Wednesday, April 13, 2005

Unique Ability

People I work with know that, to the extent possible, I try to keep my mind fresh by reading and listening to audio presentations on ground-breaking ideas.

Several weeks ago I was listening to an interview on the concept of "Unique Ability" which says, more or less: every person is able to do something that is uniquely and wonderfully theirs. The speakers suggested that we would all not only be happier, but we would achieve far more and contribute more to the people around us if we would concentrate our efforts as much as possible on our unique abilities rather than exerting ourselves in those areas where we are weak, mediocre, competent, or even "merely" excellent!

"Focus your efforts on those things where you are not only outstandingly excellent, but where you have a passion." --It’s similar to the old idea, I’m sure you’ve heard, that you should "do what you love, and the money will follow."

But I was particularly struck by the source of this "Unique Ability" concept.

Dan Sullivan, founder of a Toronto-based company called Strategic Coach, came up with the idea when he was working with whatever portion of the Canadian government is dedicated to serving handicappers. He said he had begun to notice that some handicappers were bright, cheerful, achievement-oriented people who "even" made lots of money. Others seemed doomed never to rise from the gutter in which they lived. They were depressed, lacking in motivation, unable, it seemed, to do much of anything for themselves much less anyone else. No one would pay them a salary because they had nothing to offer.

What was the difference?

Dan realized that one of the key differences had to do not only with a general mental attitude. It had even more to do with where these two groups of people concentrated their mental, emotional, and physical energies.

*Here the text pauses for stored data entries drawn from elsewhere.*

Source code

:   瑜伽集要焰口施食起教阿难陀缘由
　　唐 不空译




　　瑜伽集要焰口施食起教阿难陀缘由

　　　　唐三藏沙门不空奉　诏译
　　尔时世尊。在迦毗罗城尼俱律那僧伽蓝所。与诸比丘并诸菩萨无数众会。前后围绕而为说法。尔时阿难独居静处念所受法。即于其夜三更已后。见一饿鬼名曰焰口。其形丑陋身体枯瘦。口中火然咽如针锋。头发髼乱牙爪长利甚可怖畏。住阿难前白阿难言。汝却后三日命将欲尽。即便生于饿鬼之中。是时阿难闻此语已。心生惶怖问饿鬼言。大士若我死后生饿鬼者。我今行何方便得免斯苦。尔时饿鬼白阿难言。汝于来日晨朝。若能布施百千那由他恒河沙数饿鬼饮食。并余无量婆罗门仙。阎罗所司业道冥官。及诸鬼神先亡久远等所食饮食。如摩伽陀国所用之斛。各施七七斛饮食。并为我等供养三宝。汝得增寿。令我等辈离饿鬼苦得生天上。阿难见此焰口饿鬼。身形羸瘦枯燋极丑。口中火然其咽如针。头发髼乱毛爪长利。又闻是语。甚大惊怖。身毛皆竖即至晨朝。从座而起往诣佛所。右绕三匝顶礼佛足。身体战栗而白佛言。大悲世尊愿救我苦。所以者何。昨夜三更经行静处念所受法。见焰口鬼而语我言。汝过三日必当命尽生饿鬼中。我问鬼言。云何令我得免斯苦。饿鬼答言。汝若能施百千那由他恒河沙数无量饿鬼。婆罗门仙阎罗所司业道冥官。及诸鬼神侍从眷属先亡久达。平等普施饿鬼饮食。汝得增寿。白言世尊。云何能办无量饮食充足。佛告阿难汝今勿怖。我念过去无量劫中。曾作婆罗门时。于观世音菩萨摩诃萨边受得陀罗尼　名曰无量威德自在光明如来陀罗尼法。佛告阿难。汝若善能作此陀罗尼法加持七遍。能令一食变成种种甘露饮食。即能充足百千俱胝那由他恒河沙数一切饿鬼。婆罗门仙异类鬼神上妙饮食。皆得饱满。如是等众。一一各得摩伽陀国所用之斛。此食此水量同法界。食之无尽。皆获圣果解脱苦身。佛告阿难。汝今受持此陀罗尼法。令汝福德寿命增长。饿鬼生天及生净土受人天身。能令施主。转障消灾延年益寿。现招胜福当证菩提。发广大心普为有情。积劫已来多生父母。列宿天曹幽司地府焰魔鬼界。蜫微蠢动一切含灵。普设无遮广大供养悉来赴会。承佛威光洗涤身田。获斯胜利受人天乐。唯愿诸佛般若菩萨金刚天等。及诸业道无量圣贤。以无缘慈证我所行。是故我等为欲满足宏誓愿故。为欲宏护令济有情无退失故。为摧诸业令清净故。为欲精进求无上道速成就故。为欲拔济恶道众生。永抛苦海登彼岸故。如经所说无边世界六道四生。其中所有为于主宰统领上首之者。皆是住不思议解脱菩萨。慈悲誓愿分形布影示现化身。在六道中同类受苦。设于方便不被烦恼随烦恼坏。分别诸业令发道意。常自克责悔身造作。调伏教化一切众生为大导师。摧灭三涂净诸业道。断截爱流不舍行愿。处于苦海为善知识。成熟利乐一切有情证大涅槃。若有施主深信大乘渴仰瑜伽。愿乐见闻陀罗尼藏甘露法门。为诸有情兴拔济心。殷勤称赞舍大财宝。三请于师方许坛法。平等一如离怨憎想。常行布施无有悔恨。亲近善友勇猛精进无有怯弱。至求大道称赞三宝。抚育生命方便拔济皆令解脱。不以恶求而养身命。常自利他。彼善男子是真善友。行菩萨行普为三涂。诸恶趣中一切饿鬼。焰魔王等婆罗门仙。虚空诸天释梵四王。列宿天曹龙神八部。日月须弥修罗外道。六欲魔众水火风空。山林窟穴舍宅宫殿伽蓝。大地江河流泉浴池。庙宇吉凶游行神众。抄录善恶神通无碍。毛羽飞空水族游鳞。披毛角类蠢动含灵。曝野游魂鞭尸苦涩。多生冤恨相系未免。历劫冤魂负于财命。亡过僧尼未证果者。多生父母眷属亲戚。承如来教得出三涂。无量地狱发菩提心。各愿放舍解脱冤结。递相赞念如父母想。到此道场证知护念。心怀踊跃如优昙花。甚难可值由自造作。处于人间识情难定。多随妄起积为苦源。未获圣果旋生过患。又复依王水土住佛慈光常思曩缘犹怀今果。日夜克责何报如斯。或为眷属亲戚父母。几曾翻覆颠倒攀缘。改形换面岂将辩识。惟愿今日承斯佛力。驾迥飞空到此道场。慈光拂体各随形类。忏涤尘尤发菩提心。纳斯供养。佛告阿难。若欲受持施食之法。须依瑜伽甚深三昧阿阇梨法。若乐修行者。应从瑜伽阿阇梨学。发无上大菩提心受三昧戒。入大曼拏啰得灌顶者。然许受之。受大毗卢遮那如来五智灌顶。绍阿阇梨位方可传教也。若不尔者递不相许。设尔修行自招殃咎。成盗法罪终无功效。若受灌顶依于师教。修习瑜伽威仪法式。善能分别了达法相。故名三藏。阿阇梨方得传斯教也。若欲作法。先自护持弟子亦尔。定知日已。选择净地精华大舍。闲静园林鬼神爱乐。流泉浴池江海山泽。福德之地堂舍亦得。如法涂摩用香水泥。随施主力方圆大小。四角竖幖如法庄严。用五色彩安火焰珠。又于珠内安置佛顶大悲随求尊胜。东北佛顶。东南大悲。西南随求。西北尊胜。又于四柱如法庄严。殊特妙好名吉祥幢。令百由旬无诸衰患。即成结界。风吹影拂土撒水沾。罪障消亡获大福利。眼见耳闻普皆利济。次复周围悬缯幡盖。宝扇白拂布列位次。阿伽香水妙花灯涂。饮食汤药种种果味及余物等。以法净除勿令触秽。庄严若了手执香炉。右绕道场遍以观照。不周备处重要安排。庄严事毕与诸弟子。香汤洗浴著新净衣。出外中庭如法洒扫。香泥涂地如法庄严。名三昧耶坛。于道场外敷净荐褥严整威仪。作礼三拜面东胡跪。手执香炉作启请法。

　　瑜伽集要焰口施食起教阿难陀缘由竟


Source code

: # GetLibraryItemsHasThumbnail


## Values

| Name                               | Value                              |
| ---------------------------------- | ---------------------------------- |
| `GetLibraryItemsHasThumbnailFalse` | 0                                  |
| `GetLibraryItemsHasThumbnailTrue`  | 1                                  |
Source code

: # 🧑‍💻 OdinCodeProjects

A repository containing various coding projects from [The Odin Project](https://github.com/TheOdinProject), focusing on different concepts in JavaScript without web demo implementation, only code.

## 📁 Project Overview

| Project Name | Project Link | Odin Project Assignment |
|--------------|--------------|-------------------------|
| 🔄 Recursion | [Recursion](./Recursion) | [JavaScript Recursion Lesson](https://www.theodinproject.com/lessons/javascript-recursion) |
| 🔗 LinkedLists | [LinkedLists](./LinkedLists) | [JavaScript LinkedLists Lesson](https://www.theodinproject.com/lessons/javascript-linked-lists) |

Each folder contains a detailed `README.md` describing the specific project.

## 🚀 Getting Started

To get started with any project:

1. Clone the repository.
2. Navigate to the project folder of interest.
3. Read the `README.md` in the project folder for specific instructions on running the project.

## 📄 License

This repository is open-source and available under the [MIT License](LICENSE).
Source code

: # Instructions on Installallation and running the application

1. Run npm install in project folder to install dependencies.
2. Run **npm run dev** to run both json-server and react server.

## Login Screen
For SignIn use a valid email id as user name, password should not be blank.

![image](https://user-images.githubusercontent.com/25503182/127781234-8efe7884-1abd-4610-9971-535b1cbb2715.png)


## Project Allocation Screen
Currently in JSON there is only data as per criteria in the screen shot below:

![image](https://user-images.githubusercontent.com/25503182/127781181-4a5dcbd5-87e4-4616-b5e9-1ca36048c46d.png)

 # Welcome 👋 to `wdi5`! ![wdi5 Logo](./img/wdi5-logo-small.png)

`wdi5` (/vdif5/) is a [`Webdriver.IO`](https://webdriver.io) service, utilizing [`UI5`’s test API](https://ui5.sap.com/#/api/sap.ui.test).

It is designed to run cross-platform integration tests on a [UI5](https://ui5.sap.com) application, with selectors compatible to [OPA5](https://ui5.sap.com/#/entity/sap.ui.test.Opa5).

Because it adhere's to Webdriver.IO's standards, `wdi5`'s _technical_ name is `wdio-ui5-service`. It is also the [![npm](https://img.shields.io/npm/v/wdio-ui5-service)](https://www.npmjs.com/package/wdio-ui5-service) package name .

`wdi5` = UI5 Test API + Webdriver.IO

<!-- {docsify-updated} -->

The one group more or less ignored their limitations; they acquired equipment or hired people to do for them what they could not do for themselves. They focused all their energies on those things they could do. And they became uniquely good at them.

The people who floundered in the gutter, as it were, never had time to think about what they could do because all their energies were spent thinking about and mourning over what they realized they would never be able to do on their own.

Clearly, the situation Dan faced as he worked with these handicappers was somewhat different from what most of us face in our own lives: the handicappers had some things they really and truly, despite all efforts, would absolutely never be able to do. Most of us believe--even if our natural inclinations are in other areas . . . --Most of us believe that, if we would only try harder and spend more time, we really could learn how to play the violin, dance in the ballet, change the oil in our cars without stripping the oil pan plug, etc., etc.

But what Dan and his cohorts have begun to say is this: "If you spend your time really strengthening what you’re not good at, at the end of your life, all you’re going to have is some really strong weaknesses. . . . And what good is that? Why not, rather, devote yourself to those things in which you can become exceptional?"

I will confess that I, myself, have been aware of the "Unique Ability" concept for a little over three years. I have been taking baby steps toward implementing the concept in my own life. I have a long way to go.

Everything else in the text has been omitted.